PY: What motivated you to write an article about this amazing piece of vegetation?

RR: Well, it’s an object which asks a question, it’s a bit of a mystery. Lambs were found in early cabinets of curiosity, and the idea of those cabinets full of curious, sometimes inexplicable, objects appeal to many people including myself. I’m currently working on a book about museum objects from around the UK and the Garden Museum lamb will feature in a section about objects which appeared in the early cabinets of curiosity.

Researching the lamb was an interesting, sometimes frustrating, process. As I looked into it more deeply I wasn’t sure how much evidence I had that anyone had ever believed lambs were half plant, half animal, but I had plenty of evidence that people thought others believed it (and they wanted to believe it themselves). There is a certain fascination of hybrid objects—for example, mermaids.

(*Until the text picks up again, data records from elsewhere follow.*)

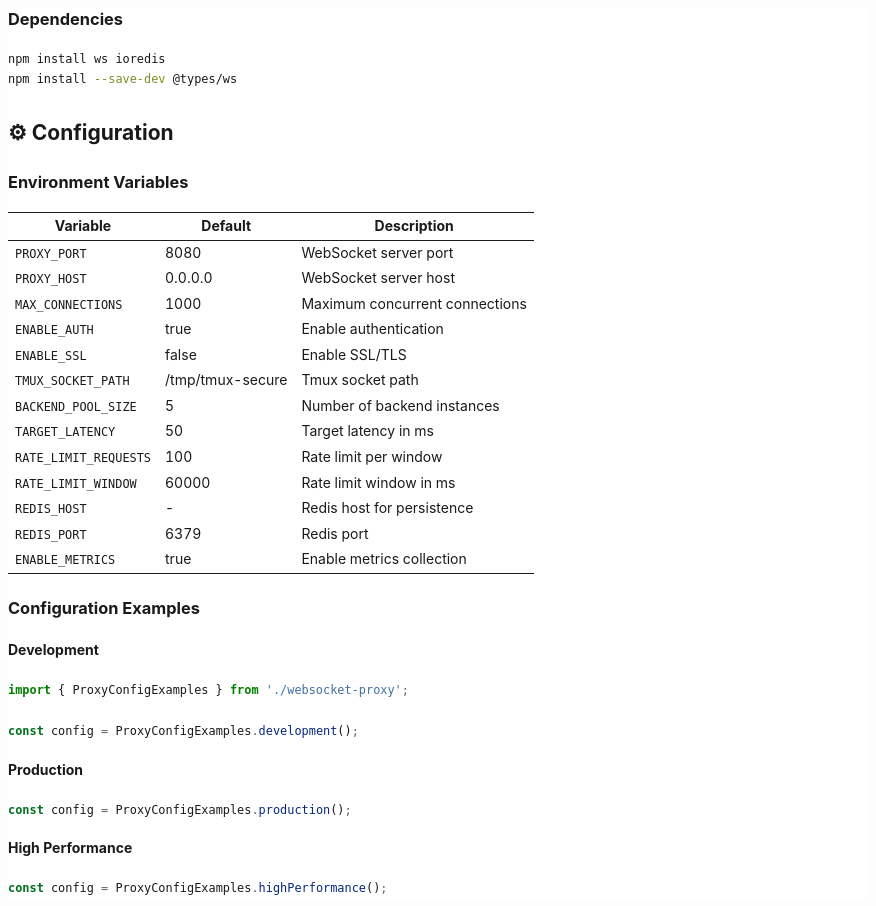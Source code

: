 ### Dependencies
```bash
npm install ws ioredis
npm install --save-dev @types/ws
```

## ⚙️ Configuration

### Environment Variables

| Variable | Default | Description |
|----------|---------|-------------|
| `PROXY_PORT` | 8080 | WebSocket server port |
| `PROXY_HOST` | 0.0.0.0 | WebSocket server host |
| `MAX_CONNECTIONS` | 1000 | Maximum concurrent connections |
| `ENABLE_AUTH` | true | Enable authentication |
| `ENABLE_SSL` | false | Enable SSL/TLS |
| `TMUX_SOCKET_PATH` | /tmp/tmux-secure | Tmux socket path |
| `BACKEND_POOL_SIZE` | 5 | Number of backend instances |
| `TARGET_LATENCY` | 50 | Target latency in ms |
| `RATE_LIMIT_REQUESTS` | 100 | Rate limit per window |
| `RATE_LIMIT_WINDOW` | 60000 | Rate limit window in ms |
| `REDIS_HOST` | - | Redis host for persistence |
| `REDIS_PORT` | 6379 | Redis port |
| `ENABLE_METRICS` | true | Enable metrics collection |

### Configuration Examples

#### Development
```typescript
import { ProxyConfigExamples } from './websocket-proxy';

const config = ProxyConfigExamples.development();
```

#### Production
```typescript
const config = ProxyConfigExamples.production();
```

#### High Performance
```typescript
const config = ProxyConfigExamples.highPerformance();
```
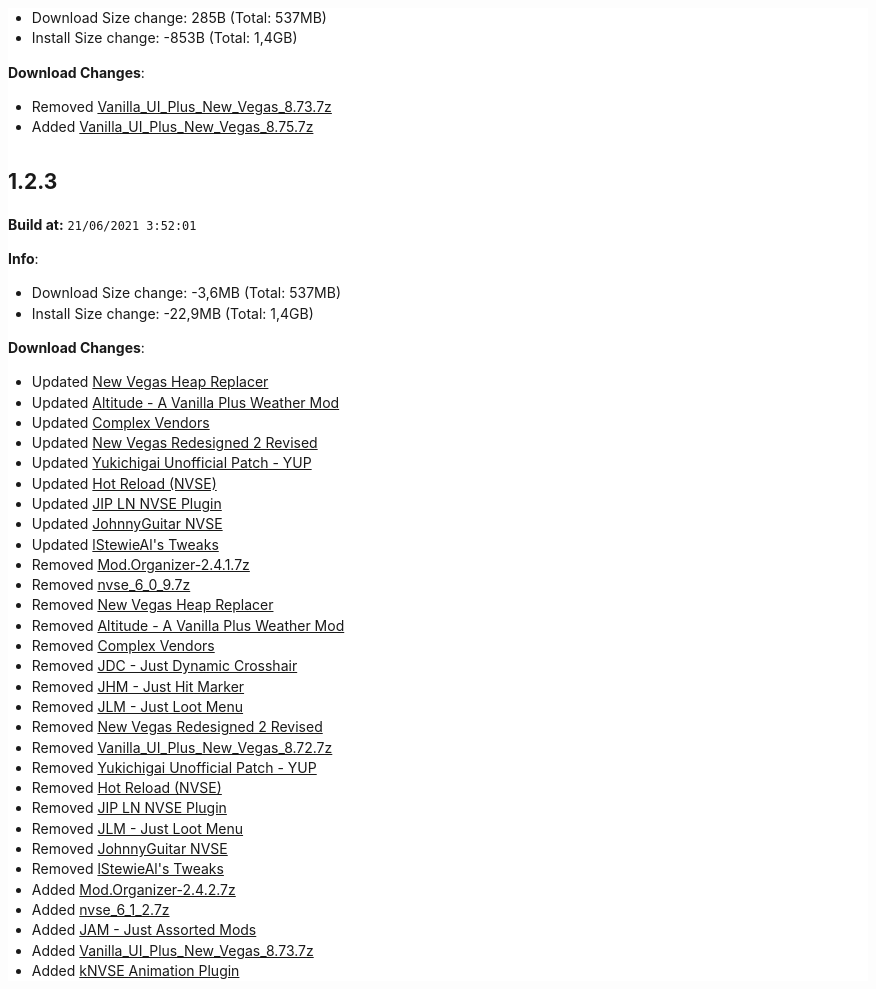 - Download Size change: 285B (Total: 537MB)
- Install Size change: -853B (Total: 1,4GB)

**Download Changes**:

- Removed [Vanilla_UI_Plus_New_Vegas_8.73.7z](https://www.moddb.com/downloads/start/128019)
- Added [Vanilla_UI_Plus_New_Vegas_8.75.7z](https://www.moddb.com/downloads/start/128019?referer=https%3A%2F%2Fvivanewvegas.github.io%2F)


## 1.2.3

**Build at:** `21/06/2021 3:52:01`

**Info**:

- Download Size change: -3,6MB (Total: 537MB)
- Install Size change: -22,9MB (Total: 1,4GB)

**Download Changes**:

- Updated [New Vegas Heap Replacer](http://nexusmods.com/newvegas/mods/69779)
- Updated [Altitude - A Vanilla Plus Weather Mod](http://nexusmods.com/newvegas/mods/71404)
- Updated [Complex Vendors](http://nexusmods.com/newvegas/mods/71512)
- Updated [New Vegas Redesigned 2 Revised](http://nexusmods.com/newvegas/mods/71556)
- Updated [Yukichigai Unofficial Patch - YUP](http://nexusmods.com/newvegas/mods/51664)
- Updated [Hot Reload (NVSE)](http://nexusmods.com/newvegas/mods/70962)
- Updated [JIP LN NVSE Plugin](http://nexusmods.com/newvegas/mods/58277)
- Updated [JohnnyGuitar NVSE](http://nexusmods.com/newvegas/mods/66927)
- Updated [lStewieAl's Tweaks](http://nexusmods.com/newvegas/mods/66347)
- Removed [Mod.Organizer-2.4.1.7z](https://github.com/ModOrganizer2/modorganizer/releases/download/v2.4.1/Mod.Organizer-2.4.1.7z)
- Removed [nvse_6_0_9.7z](https://github.com/xNVSE/NVSE/releases/download/6.0.9/nvse_6_0_9.7z)
- Removed [New Vegas Heap Replacer](http://nexusmods.com/newvegas/mods/69779)
- Removed [Altitude - A Vanilla Plus Weather Mod](http://nexusmods.com/newvegas/mods/71404)
- Removed [Complex Vendors](http://nexusmods.com/newvegas/mods/71512)
- Removed [JDC - Just Dynamic Crosshair](http://nexusmods.com/newvegas/mods/66676)
- Removed [JHM - Just Hit Marker](http://nexusmods.com/newvegas/mods/66667)
- Removed [JLM - Just Loot Menu](http://nexusmods.com/newvegas/mods/68084)
- Removed [New Vegas Redesigned 2 Revised](http://nexusmods.com/newvegas/mods/71556)
- Removed [Vanilla_UI_Plus_New_Vegas_8.72.7z](https://www.moddb.com/downloads/start/128019)
- Removed [Yukichigai Unofficial Patch - YUP](http://nexusmods.com/newvegas/mods/51664)
- Removed [Hot Reload (NVSE)](http://nexusmods.com/newvegas/mods/70962)
- Removed [JIP LN NVSE Plugin](http://nexusmods.com/newvegas/mods/58277)
- Removed [JLM - Just Loot Menu](http://nexusmods.com/newvegas/mods/68084)
- Removed [JohnnyGuitar NVSE](http://nexusmods.com/newvegas/mods/66927)
- Removed [lStewieAl's Tweaks](http://nexusmods.com/newvegas/mods/66347)
- Added [Mod.Organizer-2.4.2.7z](https://github.com/ModOrganizer2/modorganizer/releases/download/v2.4.2/Mod.Organizer-2.4.2.7z)
- Added [nvse_6_1_2.7z](https://github.com/xNVSE/NVSE/releases/download/6.1.2/nvse_6_1_2.7z)
- Added [JAM - Just Assorted Mods](http://nexusmods.com/newvegas/mods/66666)
- Added [Vanilla_UI_Plus_New_Vegas_8.73.7z](https://www.moddb.com/downloads/start/128019)
- Added [kNVSE Animation Plugin](http://nexusmods.com/newvegas/mods/71336)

A myth has formed around the lamb which people have warmed to and elaborated on, as Stephen Baxter does in his novel Evolution. I would contrast it with more complex, more important objects, which tell us quite a bit about different cultures, or about life in the past—mummies, say, or commemorative monuments or agricultural tools. The lamb isn’t like that—we know lambs are fakes. But a lot of interpretation, research and imaginative responses have grown up around the lamb.


PY: How did you hear of Poor Yorick and what went into your decision to submit your essay “The Vegetable Lamb of Tartary?”

RR: I came across Poor Yorick in a tweet by author Paul McVeigh, who runs a very useful blog listing creative writing submission opportunities at I was immediately attracted by Poor Yorick’s emphasis on writing about objects, including those in museums. I believe museums are wonderful and unique spaces, but for me they become most alive when I am creating something in response to them.